**TASK INSTRUCTIONS**. Set the data down exactly as it stands, and keep its pictures out.

**MATERIAL SUPPLIED**.
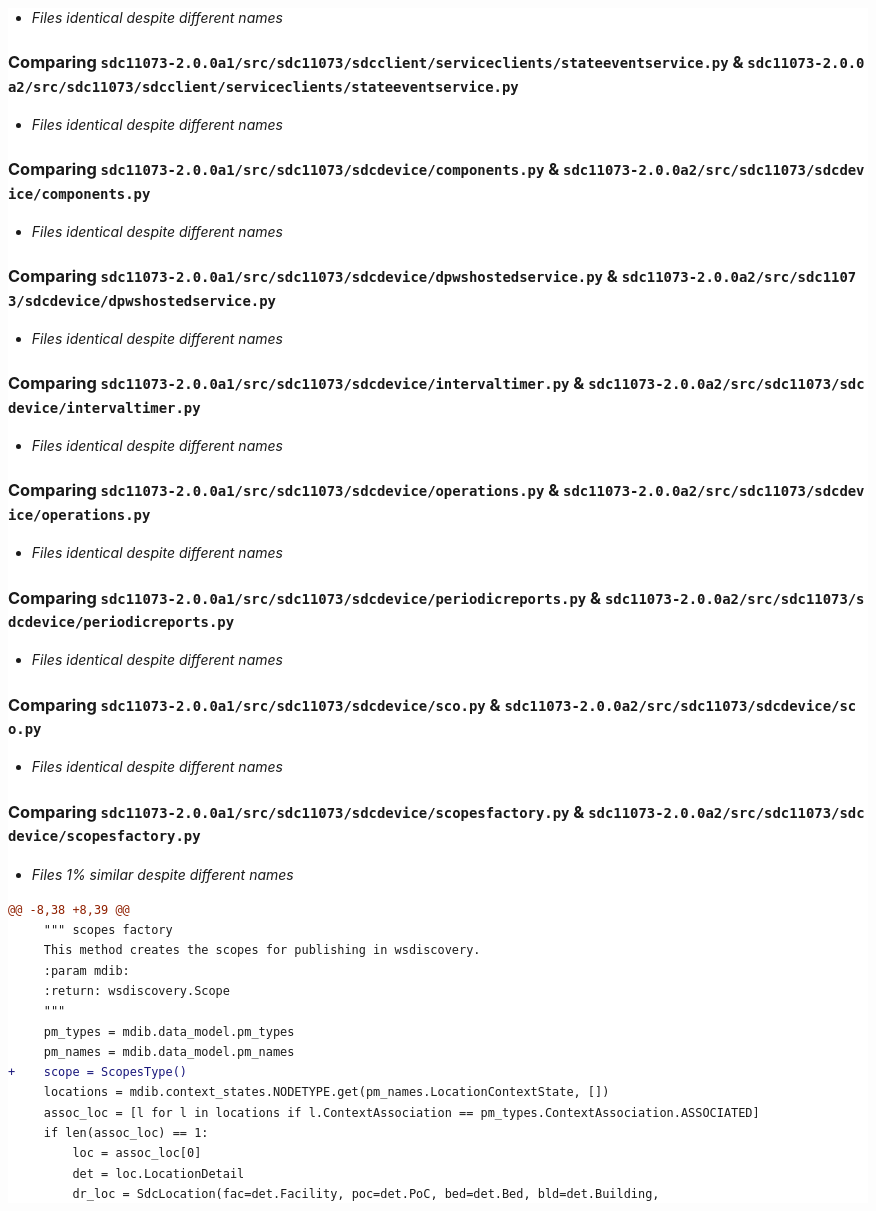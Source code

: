  * *Files identical despite different names*

### Comparing `sdc11073-2.0.0a1/src/sdc11073/sdcclient/serviceclients/stateeventservice.py` & `sdc11073-2.0.0a2/src/sdc11073/sdcclient/serviceclients/stateeventservice.py`

 * *Files identical despite different names*

### Comparing `sdc11073-2.0.0a1/src/sdc11073/sdcdevice/components.py` & `sdc11073-2.0.0a2/src/sdc11073/sdcdevice/components.py`

 * *Files identical despite different names*

### Comparing `sdc11073-2.0.0a1/src/sdc11073/sdcdevice/dpwshostedservice.py` & `sdc11073-2.0.0a2/src/sdc11073/sdcdevice/dpwshostedservice.py`

 * *Files identical despite different names*

### Comparing `sdc11073-2.0.0a1/src/sdc11073/sdcdevice/intervaltimer.py` & `sdc11073-2.0.0a2/src/sdc11073/sdcdevice/intervaltimer.py`

 * *Files identical despite different names*

### Comparing `sdc11073-2.0.0a1/src/sdc11073/sdcdevice/operations.py` & `sdc11073-2.0.0a2/src/sdc11073/sdcdevice/operations.py`

 * *Files identical despite different names*

### Comparing `sdc11073-2.0.0a1/src/sdc11073/sdcdevice/periodicreports.py` & `sdc11073-2.0.0a2/src/sdc11073/sdcdevice/periodicreports.py`

 * *Files identical despite different names*

### Comparing `sdc11073-2.0.0a1/src/sdc11073/sdcdevice/sco.py` & `sdc11073-2.0.0a2/src/sdc11073/sdcdevice/sco.py`

 * *Files identical despite different names*

### Comparing `sdc11073-2.0.0a1/src/sdc11073/sdcdevice/scopesfactory.py` & `sdc11073-2.0.0a2/src/sdc11073/sdcdevice/scopesfactory.py`

 * *Files 1% similar despite different names*

```diff
@@ -8,38 +8,39 @@
     """ scopes factory
     This method creates the scopes for publishing in wsdiscovery.
     :param mdib:
     :return: wsdiscovery.Scope
     """
     pm_types = mdib.data_model.pm_types
     pm_names = mdib.data_model.pm_names
+    scope = ScopesType()
     locations = mdib.context_states.NODETYPE.get(pm_names.LocationContextState, [])
     assoc_loc = [l for l in locations if l.ContextAssociation == pm_types.ContextAssociation.ASSOCIATED]
     if len(assoc_loc) == 1:
         loc = assoc_loc[0]
         det = loc.LocationDetail
         dr_loc = SdcLocation(fac=det.Facility, poc=det.PoC, bed=det.Bed, bld=det.Building,
```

**OUTPUT BELOW**.
Source code

:  * *Files identical despite different names*

### Comparing `sdc11073-2.0.0a1/src/sdc11073/sdcclient/serviceclients/stateeventservice.py` & `sdc11073-2.0.0a2/src/sdc11073/sdcclient/serviceclients/stateeventservice.py`

 * *Files identical despite different names*

### Comparing `sdc11073-2.0.0a1/src/sdc11073/sdcdevice/components.py` & `sdc11073-2.0.0a2/src/sdc11073/sdcdevice/components.py`

 * *Files identical despite different names*

### Comparing `sdc11073-2.0.0a1/src/sdc11073/sdcdevice/dpwshostedservice.py` & `sdc11073-2.0.0a2/src/sdc11073/sdcdevice/dpwshostedservice.py`

 * *Files identical despite different names*

### Comparing `sdc11073-2.0.0a1/src/sdc11073/sdcdevice/intervaltimer.py` & `sdc11073-2.0.0a2/src/sdc11073/sdcdevice/intervaltimer.py`

 * *Files identical despite different names*

### Comparing `sdc11073-2.0.0a1/src/sdc11073/sdcdevice/operations.py` & `sdc11073-2.0.0a2/src/sdc11073/sdcdevice/operations.py`

 * *Files identical despite different names*

### Comparing `sdc11073-2.0.0a1/src/sdc11073/sdcdevice/periodicreports.py` & `sdc11073-2.0.0a2/src/sdc11073/sdcdevice/periodicreports.py`

 * *Files identical despite different names*

### Comparing `sdc11073-2.0.0a1/src/sdc11073/sdcdevice/sco.py` & `sdc11073-2.0.0a2/src/sdc11073/sdcdevice/sco.py`

 * *Files identical despite different names*

### Comparing `sdc11073-2.0.0a1/src/sdc11073/sdcdevice/scopesfactory.py` & `sdc11073-2.0.0a2/src/sdc11073/sdcdevice/scopesfactory.py`

 * *Files 1% similar despite different names*

```diff
@@ -8,38 +8,39 @@
     """ scopes factory
     This method creates the scopes for publishing in wsdiscovery.
     :param mdib:
     :return: wsdiscovery.Scope
     """
     pm_types = mdib.data_model.pm_types
     pm_names = mdib.data_model.pm_names
+    scope = ScopesType()
     locations = mdib.context_states.NODETYPE.get(pm_names.LocationContextState, [])
     assoc_loc = [l for l in locations if l.ContextAssociation == pm_types.ContextAssociation.ASSOCIATED]
     if len(assoc_loc) == 1:
         loc = assoc_loc[0]
         det = loc.LocationDetail
         dr_loc = SdcLocation(fac=det.Facility, poc=det.PoC, bed=det.Bed, bld=det.Building,
```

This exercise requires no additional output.